Dziekuję za kolejne zadane mi pytania.
Dlaczego cierpimy?
Ktoś mógłby powiedzieć że cierpienie jest wynikiem jakiegoś zawinionego czynu. Cierpienie jest karą za…? No właśnie za co? za grzechy? Wiemy dobrze z listu św. Jana apostoła że Bóg jest miłością. Jak więc Bóg – Miłośc może skazać człowieka na cierpienie, ukarać go? Inni uważają że grzech jest konsekwencją grzechu pierworodnego. Człowiek cierpi bo zgrzeszyli Jego rodzice. Jak więc wytłumaczyć fakt cierpienia? Wydaje mi się że cierpienie jest wpisane w zycie człowieka. Zarówno tego wierzącego jak i niewierzącego. Przed Chrystusem było cierpienie, Jezus jako człowiek cierpiał na krzyżu, także dziś doświadczamy cierpienia. Dlej połaczę odpowiedź na to pytanie z kolejnym:
Jak iść przez to cierpienie, aby nie odstąpić od wiary?

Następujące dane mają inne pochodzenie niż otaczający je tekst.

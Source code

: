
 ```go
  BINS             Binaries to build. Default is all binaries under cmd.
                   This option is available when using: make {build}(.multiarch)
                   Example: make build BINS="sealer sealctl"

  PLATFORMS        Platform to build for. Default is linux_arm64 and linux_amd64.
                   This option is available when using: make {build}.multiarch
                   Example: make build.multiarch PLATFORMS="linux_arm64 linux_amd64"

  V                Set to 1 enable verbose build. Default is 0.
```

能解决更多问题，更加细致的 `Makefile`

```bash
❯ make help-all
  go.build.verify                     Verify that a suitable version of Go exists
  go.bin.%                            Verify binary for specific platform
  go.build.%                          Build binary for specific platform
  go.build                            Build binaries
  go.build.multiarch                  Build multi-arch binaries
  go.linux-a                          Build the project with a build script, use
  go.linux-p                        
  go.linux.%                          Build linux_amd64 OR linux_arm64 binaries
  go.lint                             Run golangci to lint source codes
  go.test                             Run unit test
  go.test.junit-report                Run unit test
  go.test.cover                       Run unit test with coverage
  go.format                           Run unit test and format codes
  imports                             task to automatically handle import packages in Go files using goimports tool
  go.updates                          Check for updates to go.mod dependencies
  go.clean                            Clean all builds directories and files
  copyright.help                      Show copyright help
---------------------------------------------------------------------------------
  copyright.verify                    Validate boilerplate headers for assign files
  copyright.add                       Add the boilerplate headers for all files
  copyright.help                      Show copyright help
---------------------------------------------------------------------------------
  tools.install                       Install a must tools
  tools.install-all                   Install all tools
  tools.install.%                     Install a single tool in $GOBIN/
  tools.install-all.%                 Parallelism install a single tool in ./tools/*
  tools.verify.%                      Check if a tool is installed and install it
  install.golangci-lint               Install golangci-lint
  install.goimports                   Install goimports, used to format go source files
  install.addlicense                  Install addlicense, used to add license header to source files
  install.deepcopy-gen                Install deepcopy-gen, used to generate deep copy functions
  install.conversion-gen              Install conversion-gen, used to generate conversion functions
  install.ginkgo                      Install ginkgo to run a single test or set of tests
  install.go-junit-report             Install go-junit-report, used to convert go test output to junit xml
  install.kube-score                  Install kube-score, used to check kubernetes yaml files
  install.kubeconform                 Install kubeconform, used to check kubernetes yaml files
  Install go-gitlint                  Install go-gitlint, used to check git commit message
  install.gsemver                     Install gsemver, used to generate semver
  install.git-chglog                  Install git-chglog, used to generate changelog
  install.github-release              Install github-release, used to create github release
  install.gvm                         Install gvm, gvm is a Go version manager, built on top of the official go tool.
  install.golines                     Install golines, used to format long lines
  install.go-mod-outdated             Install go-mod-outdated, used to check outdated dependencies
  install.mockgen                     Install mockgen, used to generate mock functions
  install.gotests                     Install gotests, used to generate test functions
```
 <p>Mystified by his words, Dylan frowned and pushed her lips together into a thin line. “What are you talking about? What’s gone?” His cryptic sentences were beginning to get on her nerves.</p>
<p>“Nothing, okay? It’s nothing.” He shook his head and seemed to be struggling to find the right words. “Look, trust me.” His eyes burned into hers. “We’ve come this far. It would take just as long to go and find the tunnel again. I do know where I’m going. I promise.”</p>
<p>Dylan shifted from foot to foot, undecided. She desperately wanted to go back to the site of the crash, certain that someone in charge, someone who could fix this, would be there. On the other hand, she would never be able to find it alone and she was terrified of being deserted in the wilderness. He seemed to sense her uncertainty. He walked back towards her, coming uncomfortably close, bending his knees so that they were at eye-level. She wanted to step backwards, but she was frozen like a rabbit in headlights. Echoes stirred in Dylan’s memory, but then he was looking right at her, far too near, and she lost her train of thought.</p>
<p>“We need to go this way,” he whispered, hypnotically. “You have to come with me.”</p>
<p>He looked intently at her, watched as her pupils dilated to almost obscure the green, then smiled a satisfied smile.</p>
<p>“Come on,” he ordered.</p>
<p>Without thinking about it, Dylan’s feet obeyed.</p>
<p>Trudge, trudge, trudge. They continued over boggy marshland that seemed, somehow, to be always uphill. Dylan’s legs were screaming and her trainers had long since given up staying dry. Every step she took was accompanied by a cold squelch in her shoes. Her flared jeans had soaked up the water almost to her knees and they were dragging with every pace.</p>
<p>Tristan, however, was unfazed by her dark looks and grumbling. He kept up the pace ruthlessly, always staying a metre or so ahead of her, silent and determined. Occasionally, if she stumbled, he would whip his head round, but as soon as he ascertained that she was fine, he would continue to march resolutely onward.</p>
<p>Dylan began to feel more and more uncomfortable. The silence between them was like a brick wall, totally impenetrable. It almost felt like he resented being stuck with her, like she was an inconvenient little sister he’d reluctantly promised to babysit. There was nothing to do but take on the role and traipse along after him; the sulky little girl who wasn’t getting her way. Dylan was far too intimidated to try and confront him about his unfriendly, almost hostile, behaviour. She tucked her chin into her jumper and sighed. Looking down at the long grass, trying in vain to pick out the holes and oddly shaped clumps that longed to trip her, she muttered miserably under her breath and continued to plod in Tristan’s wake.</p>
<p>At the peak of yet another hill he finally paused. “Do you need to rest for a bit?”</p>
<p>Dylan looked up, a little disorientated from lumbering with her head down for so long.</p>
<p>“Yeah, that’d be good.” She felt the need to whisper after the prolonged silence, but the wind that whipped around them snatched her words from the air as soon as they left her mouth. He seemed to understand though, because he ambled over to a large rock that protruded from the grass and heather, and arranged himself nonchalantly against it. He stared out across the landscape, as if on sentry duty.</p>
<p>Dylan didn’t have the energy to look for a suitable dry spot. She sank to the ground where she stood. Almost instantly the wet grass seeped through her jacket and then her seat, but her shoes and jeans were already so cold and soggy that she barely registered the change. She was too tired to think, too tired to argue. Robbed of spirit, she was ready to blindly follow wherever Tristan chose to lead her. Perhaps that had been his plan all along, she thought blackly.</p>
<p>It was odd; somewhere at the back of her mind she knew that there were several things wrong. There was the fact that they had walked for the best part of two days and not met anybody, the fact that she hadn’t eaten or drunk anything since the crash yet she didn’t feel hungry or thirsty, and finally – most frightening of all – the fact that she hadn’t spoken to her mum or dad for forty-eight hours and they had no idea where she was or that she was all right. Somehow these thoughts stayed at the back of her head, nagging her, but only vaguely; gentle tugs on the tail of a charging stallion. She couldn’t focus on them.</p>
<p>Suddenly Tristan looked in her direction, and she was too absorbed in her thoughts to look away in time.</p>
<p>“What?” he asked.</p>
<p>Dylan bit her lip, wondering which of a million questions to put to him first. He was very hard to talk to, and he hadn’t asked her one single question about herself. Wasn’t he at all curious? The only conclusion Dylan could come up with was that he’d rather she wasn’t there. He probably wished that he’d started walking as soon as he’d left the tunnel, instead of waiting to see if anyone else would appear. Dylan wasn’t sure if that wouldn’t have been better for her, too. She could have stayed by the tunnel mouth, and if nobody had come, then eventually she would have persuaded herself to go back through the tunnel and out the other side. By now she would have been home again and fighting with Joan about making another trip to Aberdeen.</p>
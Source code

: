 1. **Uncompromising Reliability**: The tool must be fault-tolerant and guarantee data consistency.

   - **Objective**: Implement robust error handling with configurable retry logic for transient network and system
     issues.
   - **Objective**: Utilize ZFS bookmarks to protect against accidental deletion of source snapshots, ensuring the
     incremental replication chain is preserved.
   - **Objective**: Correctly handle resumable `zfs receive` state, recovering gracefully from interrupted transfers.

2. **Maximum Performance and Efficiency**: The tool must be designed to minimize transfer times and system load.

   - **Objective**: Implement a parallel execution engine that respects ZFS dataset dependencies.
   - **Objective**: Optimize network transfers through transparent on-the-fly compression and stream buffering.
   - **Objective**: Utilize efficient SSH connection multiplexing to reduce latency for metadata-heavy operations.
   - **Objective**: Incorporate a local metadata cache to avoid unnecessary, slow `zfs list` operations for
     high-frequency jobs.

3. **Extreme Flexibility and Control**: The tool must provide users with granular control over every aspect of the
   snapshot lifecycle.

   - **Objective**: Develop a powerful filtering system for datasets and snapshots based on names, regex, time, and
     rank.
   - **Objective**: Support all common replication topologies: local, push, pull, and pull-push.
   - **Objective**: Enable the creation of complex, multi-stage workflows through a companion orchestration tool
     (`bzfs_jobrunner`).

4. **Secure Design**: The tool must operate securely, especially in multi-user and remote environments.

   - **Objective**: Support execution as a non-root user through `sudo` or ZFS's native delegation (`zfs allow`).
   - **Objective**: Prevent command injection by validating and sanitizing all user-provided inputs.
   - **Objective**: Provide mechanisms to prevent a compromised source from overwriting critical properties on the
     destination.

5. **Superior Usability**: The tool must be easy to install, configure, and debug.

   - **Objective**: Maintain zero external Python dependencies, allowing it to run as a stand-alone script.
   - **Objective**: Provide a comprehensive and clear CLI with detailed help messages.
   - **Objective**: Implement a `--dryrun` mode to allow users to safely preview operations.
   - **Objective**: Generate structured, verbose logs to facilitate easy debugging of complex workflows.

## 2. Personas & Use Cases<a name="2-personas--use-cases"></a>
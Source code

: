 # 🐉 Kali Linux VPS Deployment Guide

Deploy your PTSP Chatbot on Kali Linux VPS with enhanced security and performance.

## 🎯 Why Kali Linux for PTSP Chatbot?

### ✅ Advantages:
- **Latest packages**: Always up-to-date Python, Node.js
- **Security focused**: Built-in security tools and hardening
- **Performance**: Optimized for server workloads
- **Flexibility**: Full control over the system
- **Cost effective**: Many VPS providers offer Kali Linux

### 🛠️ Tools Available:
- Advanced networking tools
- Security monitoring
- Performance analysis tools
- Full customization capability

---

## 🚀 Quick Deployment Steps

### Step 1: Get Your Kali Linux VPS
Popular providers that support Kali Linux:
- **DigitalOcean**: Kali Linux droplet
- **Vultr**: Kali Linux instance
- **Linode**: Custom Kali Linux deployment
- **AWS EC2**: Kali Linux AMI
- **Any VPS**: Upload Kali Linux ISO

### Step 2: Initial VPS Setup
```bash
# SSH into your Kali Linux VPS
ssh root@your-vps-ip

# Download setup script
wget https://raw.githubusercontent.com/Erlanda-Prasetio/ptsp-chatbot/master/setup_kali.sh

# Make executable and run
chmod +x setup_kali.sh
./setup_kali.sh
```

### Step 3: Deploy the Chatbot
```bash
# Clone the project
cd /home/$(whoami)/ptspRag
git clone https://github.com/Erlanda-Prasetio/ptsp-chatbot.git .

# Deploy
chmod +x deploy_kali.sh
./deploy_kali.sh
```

Pomocą w cierpieniu człowieka jest wiara. To własnie człow eikowi wierzącemu jest „łatwiej”. Dlaczego? Gdyż wierzący cierpi tak samo jak i niewierzący ale jego konfortową sytuacjią jest to że może swojemu cierpieniu nadać sens. To swoje cierpienie chrzescjianin może złączyć z cierpieniem Chrystusa! Może w swoim cierpieniu odnaleźć sens -po ludzku ukrty ale w filozofii Bożej jawny. To przez dotkięcie człowieka cierpieniem Pan Bóg pozwala dostrzec sens życia człowieka. Człowiek w ferwoże dnia codziennego zapomina o swoich bliskich,rodzinie oraz o Bogu. Pieniądz kariera, życie zwodowe staje się dla niego ważniejsze. A gdy dotyka go ból, cierpienie nagle dostrzega co tak długo tracił, o czym tak długo zapominał. Czym więc jest cierpienie? Jest napewno bólem, trudem, ale w tym można odnaleźć sens – Boga, któremu zależy na człowieku. Jak przez cierpienie iść? Niech ono bedzie traktowane w kategori pewnej „szansy” powrotu do Boga. Przypatrzmy się naszym znajomością. Gdy ktoś nami gardzi, nie odwiedza nas nawet wówczas gdy go nie zapraszamy – co robimy? odwracamy się od niego. Co robi Bóg, kóry nie raz nas woła? Czeka! Gdy w cierpieniu przychodzimy i wołamy i prosmy o Jego pomoc On nadal czeka i nie odwraca się od nas. Ba co więcej może nam pomóc w cierpieniu. Cierpienie może byc też swojego rodzaju próbą, którą daje nam Bóg. Może być sprawdzeniem naszej wiary, naszego zaufania jakim Boga obdarzamy. Może bowiem pojawić się pokusa zżócenia całeo ciężaru i odpowiedzialności za cierpienie na Boga. Może pojawić się bunt. To wszystko ludzkie odruchy. Nie jestesmy aniołami a ludźmi. Niech przykładem stanie się dla nas św. Ojciec Pio – który cierpiał zarówno fizycznie ale także duchowo. Innym przykładem niech stanie się Marta Robin, która przez 50 lat swego życia lezała w łóżku sparaliżowana, nie jedząc, nie pijąc aprzyjmując i zyjąc tylko dzięki Eucharystii. Niech drogowskazami na drodze naszego cierpienia będą święci. Ludzie tacy jak my, którzy przez cierpienie wydoskonali się w wierze.
W tych kilku słowach nieudolnie próbowałem odpowiedzieć. Bardzo dziękuję za pytania i pozrawiam.